» YOUR ASSIGNMENT: In the data below, find each line containing the string "modo" and return it.

______

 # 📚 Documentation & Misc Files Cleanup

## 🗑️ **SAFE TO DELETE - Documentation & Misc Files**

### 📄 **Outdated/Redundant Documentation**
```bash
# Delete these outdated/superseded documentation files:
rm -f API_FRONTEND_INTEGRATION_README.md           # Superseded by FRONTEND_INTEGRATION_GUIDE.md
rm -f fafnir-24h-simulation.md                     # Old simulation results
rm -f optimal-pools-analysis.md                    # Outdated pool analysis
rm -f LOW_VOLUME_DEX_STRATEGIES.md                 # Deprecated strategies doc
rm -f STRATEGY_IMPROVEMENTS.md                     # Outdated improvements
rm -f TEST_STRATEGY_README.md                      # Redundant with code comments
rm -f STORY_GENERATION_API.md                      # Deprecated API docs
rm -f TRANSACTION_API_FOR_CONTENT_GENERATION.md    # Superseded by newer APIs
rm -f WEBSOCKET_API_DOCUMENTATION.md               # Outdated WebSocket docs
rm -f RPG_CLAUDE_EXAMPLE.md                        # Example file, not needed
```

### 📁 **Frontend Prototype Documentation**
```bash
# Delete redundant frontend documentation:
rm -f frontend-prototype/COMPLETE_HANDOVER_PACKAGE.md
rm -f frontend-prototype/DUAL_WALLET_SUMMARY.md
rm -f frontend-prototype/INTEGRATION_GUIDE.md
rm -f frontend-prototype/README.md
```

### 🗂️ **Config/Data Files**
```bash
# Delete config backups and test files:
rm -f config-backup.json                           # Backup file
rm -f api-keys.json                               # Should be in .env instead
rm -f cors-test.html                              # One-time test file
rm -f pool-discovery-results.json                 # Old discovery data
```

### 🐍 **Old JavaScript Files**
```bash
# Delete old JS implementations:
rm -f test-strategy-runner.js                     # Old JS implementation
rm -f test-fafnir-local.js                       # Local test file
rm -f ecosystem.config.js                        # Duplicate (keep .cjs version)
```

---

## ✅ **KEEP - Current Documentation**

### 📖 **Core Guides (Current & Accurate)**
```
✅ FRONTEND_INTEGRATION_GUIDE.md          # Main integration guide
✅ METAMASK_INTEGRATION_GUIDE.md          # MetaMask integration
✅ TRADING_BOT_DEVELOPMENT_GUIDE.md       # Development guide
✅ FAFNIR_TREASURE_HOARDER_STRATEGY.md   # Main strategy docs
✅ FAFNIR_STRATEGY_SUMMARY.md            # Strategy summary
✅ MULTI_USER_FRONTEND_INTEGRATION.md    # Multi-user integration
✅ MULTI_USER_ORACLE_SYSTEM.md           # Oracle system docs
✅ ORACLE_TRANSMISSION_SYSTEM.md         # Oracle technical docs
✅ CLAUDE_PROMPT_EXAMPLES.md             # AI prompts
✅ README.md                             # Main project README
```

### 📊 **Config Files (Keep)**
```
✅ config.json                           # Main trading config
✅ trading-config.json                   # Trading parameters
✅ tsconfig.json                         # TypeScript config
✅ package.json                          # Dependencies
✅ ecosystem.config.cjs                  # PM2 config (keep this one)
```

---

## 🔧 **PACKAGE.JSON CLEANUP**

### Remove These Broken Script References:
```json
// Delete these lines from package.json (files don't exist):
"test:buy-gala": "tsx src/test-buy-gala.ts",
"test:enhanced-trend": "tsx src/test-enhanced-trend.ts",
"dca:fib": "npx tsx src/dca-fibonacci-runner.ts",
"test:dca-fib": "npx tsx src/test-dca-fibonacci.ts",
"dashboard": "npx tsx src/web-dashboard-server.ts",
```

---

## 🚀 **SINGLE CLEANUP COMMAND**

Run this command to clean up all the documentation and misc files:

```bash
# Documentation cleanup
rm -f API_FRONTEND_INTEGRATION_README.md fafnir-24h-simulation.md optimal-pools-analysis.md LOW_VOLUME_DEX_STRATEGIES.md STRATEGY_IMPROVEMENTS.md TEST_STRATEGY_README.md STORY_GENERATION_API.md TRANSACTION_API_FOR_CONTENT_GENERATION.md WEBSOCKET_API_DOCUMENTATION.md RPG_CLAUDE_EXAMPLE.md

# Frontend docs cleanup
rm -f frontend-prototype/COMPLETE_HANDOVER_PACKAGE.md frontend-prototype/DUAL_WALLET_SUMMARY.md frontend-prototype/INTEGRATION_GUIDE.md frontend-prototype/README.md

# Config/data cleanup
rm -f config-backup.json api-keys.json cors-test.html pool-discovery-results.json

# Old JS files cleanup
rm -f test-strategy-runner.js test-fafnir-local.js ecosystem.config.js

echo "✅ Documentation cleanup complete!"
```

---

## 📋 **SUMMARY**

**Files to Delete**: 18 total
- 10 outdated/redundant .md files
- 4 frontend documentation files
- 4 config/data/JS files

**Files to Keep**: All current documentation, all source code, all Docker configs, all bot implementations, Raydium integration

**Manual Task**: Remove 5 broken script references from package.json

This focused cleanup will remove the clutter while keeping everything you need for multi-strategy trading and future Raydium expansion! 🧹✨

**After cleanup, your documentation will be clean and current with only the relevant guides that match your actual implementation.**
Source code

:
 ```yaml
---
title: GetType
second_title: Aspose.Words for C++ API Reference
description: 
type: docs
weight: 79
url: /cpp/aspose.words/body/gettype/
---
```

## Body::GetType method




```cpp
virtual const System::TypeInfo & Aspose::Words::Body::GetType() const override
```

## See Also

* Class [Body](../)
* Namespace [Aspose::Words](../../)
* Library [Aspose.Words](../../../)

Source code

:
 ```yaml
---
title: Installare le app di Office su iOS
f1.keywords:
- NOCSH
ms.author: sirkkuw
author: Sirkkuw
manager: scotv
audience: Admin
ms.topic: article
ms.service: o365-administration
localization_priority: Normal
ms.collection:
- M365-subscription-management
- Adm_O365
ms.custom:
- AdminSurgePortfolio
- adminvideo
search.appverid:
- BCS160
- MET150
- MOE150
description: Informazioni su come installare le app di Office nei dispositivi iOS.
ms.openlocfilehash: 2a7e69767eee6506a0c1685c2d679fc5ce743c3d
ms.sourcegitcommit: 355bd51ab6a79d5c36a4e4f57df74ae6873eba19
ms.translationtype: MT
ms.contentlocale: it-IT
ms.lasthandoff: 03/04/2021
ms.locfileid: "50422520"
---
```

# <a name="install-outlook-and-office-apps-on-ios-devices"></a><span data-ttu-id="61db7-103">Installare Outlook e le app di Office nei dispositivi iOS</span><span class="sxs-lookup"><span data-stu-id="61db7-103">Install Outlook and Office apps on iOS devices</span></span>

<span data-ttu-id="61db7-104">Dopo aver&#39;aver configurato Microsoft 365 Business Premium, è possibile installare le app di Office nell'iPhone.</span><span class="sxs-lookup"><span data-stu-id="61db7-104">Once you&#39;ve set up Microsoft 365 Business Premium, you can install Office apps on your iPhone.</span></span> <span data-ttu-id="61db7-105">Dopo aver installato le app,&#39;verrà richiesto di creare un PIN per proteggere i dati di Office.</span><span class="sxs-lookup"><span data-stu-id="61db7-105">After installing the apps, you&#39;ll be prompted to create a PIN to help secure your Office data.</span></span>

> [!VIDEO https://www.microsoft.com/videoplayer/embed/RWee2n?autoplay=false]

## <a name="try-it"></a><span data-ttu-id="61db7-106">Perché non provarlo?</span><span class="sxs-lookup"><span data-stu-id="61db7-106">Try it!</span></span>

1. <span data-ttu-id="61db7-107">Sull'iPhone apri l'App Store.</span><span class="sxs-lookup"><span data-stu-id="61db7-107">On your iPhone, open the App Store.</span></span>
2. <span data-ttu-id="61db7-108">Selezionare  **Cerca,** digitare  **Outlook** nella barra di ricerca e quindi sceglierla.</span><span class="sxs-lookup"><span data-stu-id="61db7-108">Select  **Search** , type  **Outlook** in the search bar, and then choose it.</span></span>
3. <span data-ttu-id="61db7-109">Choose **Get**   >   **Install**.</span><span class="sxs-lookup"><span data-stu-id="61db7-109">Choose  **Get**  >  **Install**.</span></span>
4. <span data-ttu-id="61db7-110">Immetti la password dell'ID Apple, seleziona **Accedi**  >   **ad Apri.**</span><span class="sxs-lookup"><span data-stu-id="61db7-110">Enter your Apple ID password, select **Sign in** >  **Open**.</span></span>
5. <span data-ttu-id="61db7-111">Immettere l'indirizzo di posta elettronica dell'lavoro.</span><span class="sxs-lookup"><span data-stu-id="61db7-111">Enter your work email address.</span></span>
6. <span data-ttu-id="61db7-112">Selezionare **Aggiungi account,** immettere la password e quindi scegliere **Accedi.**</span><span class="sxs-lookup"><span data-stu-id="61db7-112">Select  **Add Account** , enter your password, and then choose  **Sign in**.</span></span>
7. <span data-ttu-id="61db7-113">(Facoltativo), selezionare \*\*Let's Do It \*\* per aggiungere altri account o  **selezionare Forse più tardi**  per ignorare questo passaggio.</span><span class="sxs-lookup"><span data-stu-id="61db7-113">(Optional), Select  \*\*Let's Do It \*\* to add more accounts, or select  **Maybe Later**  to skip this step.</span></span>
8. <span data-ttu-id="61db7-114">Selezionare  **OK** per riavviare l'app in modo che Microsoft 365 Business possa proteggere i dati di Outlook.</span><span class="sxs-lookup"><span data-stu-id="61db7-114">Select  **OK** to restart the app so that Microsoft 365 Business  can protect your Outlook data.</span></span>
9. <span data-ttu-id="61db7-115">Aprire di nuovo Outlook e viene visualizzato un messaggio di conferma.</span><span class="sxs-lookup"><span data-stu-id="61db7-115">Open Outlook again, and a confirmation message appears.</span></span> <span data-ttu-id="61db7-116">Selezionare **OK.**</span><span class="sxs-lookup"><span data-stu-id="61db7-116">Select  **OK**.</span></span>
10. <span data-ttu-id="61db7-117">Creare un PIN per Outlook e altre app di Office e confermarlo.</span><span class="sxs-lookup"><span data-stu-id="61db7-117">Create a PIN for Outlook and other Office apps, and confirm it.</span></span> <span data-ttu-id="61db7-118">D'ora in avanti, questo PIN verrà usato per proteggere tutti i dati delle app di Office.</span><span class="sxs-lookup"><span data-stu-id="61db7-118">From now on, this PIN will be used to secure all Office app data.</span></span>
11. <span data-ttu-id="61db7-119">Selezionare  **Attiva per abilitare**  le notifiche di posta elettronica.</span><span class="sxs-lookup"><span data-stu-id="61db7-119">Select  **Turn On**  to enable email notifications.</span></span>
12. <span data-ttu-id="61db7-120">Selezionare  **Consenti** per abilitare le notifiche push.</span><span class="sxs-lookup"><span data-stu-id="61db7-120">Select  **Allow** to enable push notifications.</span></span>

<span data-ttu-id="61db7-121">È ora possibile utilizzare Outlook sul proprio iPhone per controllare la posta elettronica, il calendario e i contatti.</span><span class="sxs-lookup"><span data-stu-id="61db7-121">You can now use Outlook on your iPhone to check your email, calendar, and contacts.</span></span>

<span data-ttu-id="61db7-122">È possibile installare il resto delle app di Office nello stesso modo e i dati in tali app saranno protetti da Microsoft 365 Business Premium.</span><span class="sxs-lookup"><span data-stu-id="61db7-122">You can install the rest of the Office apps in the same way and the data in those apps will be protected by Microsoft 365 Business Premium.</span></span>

______

» TASK SOLUTION:
8. <span data-ttu-id="61db7-114">Selezionare  **OK** per riavviare l'app in modo che Microsoft 365 Business possa proteggere i dati di Outlook.</span><span class="sxs-lookup"><span data-stu-id="61db7-114">Select  **OK** to restart the app so that Microsoft 365 Business  can protect your Outlook data.</span></span>
<span data-ttu-id="61db7-122">È possibile installare il resto delle app di Office nello stesso modo e i dati in tali app saranno protetti da Microsoft 365 Business Premium.</span><span class="sxs-lookup"><span data-stu-id="61db7-122">You can install the rest of the Office apps in the same way and the data in those apps will be protected by Microsoft 365 Business Premium.</span></span>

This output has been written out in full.